Para a surpresa de alguns de seus fãs, ele nem sempre foi Cuiabano Lima. Seu nome é Andraus Araújo de Lima; Andraus também era o nome de um prédio de São Paulo que pegou fogo em 1972, uma tragédia em que pessoas tentando escapar das chamas foram filmadas saltando para a morte.
“Obviamente, eu precisava de um nome novo, algo que mostrasse a grandeza do interior do Brasil”, disse ele sobre seu nome artístico. Cuiabano é quem nasce em Cuiabá, capital de Mato Grosso, estado do Centro-Oeste com grandes empresas agropecuárias.
Oposição
Em um país onde os ativistas dos direitos dos animais têm se manifestado mais nos últimos anos, nem todo mundo aprecia sua exaltação do agronegócio no Brasil.

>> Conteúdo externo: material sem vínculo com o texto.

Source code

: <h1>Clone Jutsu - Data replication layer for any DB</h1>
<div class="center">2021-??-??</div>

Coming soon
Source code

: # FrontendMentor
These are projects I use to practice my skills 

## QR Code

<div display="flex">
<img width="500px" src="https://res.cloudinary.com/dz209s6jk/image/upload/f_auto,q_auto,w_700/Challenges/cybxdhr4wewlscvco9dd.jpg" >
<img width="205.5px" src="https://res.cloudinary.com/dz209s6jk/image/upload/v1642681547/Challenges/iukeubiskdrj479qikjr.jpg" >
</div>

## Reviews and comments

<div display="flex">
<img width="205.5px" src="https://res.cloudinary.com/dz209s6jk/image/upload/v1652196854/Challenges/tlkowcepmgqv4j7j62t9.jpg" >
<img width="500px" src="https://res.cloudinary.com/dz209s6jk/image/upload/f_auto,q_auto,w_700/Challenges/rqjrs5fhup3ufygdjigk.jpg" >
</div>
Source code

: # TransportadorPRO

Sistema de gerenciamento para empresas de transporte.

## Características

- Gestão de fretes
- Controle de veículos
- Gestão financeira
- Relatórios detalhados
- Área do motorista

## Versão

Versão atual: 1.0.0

“Cuiabano nada mais é do que um bobo da corte na cena de rodeio dominada por fazendeiros ricos e patrocinadores corporativos”, disse Leandro Ferro, presidente do Odeio Rodeio, um grupo sem fins lucrativos de São Paulo que tenta aumentar a conscientização sobre alegações de crueldade animal em rodeios no Brasil.
Lima não dá bola para esse tipo de comentário e alega que seus críticos não entendem a importância da agropecuária na sociedade contemporânea.
“Nem todo mundo pode optar por orgânicos, comer verduras que vêm em pacotes caros. O mundo precisa de proteína animal e o Brasil a fornece”, afirmou ele.
Em relação aos rodeios, Lima disse estar contente por que os shows estão se transformando em um grande negócio com investidores corporativos. Observou com orgulho que os caubóis brasileiros são muito bons em algumas competições, como montar touros, e que já se equiparam aos americanos em termos de ganhos.
Apesar de defender tais proezas, juntamente com sua fama crescente, Lima sustenta que as elites em cidades como São Paulo e Rio optam por ignorar os sinais à sua volta, que mostram que a cultura pecuarista do Brasil, com seus valores conservadores, está ganhando destaque.
Na política brasileira, por exemplo, um bloco poderoso representando latifundiários e grandes interesses agropecuários exerce considerável influência no Congresso. E um subgênero da música brasileira, o chamado sertanejo universitário, que agrada à classe média instruída, é hoje muito popular.
“Produzimos a riqueza do Brasil e cada vez mais a cultura que as pessoas consomem, mas o interior do país continua a ser negligenciado. Alguma coisa nessa equação tem que mudar”, disse Lima.